### TRY IT
Scanning the entries below, copy every line that contains the word "чтобы".

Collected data
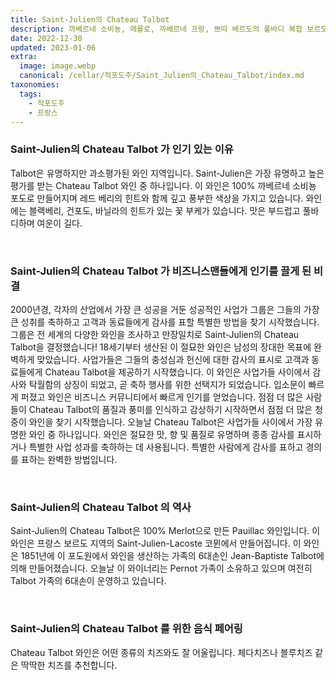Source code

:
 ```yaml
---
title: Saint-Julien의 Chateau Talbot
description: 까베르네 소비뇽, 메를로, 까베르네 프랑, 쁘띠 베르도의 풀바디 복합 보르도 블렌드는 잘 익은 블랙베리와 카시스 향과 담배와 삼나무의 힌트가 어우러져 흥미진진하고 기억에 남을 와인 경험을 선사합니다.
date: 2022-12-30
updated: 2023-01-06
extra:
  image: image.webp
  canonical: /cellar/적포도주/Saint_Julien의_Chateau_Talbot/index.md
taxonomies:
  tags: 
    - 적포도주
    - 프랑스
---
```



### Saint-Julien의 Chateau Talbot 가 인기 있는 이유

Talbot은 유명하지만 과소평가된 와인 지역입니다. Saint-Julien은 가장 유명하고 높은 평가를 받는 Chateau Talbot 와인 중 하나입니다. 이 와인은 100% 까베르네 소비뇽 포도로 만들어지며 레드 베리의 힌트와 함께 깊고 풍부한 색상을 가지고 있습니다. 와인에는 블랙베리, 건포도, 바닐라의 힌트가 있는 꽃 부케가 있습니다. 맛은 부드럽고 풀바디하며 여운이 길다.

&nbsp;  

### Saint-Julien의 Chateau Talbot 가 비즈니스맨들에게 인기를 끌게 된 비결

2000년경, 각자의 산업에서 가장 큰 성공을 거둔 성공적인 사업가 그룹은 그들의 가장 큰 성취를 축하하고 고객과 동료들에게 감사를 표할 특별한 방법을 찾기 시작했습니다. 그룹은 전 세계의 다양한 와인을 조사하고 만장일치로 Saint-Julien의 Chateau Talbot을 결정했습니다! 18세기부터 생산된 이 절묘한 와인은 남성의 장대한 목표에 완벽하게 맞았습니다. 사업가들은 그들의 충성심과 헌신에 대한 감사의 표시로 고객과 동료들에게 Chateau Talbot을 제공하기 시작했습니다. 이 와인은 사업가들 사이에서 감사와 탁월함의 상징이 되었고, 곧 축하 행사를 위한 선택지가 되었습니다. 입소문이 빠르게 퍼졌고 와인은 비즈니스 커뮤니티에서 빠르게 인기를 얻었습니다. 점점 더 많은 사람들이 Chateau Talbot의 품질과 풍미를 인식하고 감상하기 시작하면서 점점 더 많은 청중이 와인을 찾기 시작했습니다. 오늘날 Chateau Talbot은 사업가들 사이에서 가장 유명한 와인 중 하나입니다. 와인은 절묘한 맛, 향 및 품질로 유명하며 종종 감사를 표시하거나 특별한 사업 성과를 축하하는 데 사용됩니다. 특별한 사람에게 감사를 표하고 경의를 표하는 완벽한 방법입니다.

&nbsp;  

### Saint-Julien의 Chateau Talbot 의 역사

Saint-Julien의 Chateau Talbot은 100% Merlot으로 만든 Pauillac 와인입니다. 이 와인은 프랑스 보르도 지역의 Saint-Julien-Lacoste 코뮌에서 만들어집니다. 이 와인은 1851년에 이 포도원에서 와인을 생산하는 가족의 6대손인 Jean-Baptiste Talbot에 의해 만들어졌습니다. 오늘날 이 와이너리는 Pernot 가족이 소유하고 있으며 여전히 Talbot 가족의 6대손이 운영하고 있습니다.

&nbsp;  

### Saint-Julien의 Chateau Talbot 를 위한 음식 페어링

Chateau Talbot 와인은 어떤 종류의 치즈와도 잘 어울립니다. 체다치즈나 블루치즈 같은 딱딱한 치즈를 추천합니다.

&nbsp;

...

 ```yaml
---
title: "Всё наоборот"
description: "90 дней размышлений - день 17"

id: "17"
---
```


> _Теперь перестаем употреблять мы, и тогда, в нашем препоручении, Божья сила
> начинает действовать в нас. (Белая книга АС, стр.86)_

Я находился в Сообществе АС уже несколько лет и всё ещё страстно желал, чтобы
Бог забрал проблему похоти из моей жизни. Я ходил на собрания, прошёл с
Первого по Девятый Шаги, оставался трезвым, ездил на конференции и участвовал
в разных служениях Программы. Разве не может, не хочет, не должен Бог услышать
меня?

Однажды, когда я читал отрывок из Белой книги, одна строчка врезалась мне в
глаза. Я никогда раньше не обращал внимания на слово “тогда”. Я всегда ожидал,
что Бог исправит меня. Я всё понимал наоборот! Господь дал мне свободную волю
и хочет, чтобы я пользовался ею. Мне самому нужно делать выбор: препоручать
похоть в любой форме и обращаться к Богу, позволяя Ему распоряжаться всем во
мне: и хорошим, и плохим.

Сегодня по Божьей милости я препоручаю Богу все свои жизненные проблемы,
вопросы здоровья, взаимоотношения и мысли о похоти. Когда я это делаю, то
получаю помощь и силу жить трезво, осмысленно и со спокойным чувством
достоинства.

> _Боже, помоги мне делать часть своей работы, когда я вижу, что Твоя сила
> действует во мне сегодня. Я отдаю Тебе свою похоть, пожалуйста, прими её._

### RESULT BELOW
Я находился в Сообществе АС уже несколько лет и всё ещё страстно желал, чтобы
и хочет, чтобы я пользовался ею. Мне самому нужно делать выбор: препоручать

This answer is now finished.